Re: [PATCH 18/30] xfs: remove IO submission from xfs_reclaim_inode()

Dave Chinner <david@xxxxxxxxxxxxx> · Fri, 5 Jun 2020 08:53:42 +1000

On Thu, Jun 04, 2020 at 02:08:14PM -0400, Brian Foster wrote:
> On Thu, Jun 04, 2020 at 05:45:54PM +1000, Dave Chinner wrote:
> > From: Dave Chinner <dchinner@xxxxxxxxxx>
> > 
> > We no longer need to issue IO from shrinker based inode reclaim to
> > prevent spurious OOM killer invocation. This leaves only the global
> > filesystem management operations such as unmount needing to
> > writeback dirty inodes and reclaim them.
> > 
> > Instead of using the reclaim pass to write dirty inodes before
> > reclaiming them, use the AIL to push all the dirty inodes before we
> > try to reclaim them. This allows us to remove all the conditional
> > SYNC_WAIT locking and the writeback code from xfs_reclaim_inode()
> > and greatly simplify the checks we need to do to reclaim an inode.
> > 
> > Signed-off-by: Dave Chinner <dchinner@xxxxxxxxxx>
> > Reviewed-by: Darrick J. Wong <darrick.wong@xxxxxxxxxx>
> > ---
> >  fs/xfs/xfs_icache.c | 117 ++++++++++++--------------------------------
> >  1 file changed, 31 insertions(+), 86 deletions(-)
> > 
> > diff --git a/fs/xfs/xfs_icache.c b/fs/xfs/xfs_icache.c
> > index a6780942034fc..74032316ce5cc 100644
> > --- a/fs/xfs/xfs_icache.c
> > +++ b/fs/xfs/xfs_icache.c
> ...
> > @@ -1341,9 +1288,8 @@ xfs_reclaim_inodes_ag(
> >  			for (i = 0; i < nr_found; i++) {
> >  				if (!batch[i])
> >  					continue;
> > -				error = xfs_reclaim_inode(batch[i], pag, flags);
> > -				if (error && last_error != -EFSCORRUPTED)
> > -					last_error = error;
> > +				if (!xfs_reclaim_inode(batch[i], pag, flags))
> > +					skipped++;
> 
> Just a note that I find it a little bit of a landmine that skipped is
> bumped on trylock failure of the perag reclaim lock when the
> xfs_reclaim_inodes() caller can now spin on that.

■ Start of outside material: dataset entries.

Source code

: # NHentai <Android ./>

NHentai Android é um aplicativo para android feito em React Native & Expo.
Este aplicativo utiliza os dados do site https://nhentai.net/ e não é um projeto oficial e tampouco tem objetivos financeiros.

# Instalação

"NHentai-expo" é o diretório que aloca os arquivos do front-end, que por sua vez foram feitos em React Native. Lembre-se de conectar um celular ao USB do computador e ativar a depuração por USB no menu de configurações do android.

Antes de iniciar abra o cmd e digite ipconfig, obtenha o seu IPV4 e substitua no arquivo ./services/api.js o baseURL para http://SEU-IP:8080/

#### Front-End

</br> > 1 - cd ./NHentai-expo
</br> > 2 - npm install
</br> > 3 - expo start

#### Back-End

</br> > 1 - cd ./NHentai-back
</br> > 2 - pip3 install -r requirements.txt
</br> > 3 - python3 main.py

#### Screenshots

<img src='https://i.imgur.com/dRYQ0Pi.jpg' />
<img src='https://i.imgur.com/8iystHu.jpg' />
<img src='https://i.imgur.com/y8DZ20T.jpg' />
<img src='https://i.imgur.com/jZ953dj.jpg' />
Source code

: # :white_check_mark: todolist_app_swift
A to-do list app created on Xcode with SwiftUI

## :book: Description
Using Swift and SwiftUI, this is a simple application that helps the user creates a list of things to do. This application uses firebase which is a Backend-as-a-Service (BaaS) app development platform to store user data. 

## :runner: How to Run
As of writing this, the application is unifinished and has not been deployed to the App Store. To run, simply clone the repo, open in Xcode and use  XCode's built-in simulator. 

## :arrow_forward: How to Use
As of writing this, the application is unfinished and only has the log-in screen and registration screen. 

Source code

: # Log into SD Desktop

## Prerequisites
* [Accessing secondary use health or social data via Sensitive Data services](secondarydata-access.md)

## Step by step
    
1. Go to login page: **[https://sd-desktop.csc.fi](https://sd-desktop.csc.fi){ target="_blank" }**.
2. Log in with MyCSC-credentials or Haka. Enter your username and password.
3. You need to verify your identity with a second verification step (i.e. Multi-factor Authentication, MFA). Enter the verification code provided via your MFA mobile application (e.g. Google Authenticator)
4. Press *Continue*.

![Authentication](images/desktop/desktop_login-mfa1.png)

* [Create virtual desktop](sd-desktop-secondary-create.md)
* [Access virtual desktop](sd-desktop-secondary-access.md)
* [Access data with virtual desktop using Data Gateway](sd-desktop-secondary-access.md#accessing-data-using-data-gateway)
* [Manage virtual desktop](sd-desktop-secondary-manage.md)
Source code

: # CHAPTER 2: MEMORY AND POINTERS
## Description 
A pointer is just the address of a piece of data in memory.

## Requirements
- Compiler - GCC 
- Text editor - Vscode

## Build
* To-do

Intentional, because without bumping skipped on perag reclaim lock
failure we can silently skip entire AGs when doing blocking reclaim
and xfs_reclaim_inodes() fails to reclaim all inodes in the cache.

It's only necessary to work around fatal bugs this patch exposes
for the brief period that this infrastructure is being torn down by
this patchset....

> It doesn't appear to
> be an issue with current users, though (xfs_reclaim_workers() passes
> SYNC_TRYLOCK but not SYNC_WAIT).

xfs_reclaim_workers() is optimisitic, background reclaim, so we
just don't care if it skips over things. We just don't want it to
block.

> >  			}
> >  
> >  			*nr_to_scan -= XFS_LOOKUP_BATCH;
> ...
> > @@ -1380,8 +1314,18 @@ xfs_reclaim_inodes(
> >  	int		mode)
> >  {
> >  	int		nr_to_scan = INT_MAX;
> > +	int		skipped;
> >  
> > -	return xfs_reclaim_inodes_ag(mp, mode, &nr_to_scan);
> > +	xfs_reclaim_inodes_ag(mp, mode, &nr_to_scan);
> > +	if (!(mode & SYNC_WAIT))
> > +		return 0;
> > +
> 
> Any reason we fall into the loop below if SYNC_WAIT was passed but the
> above xfs_reclaim_inodes_ag() call would have returned 0?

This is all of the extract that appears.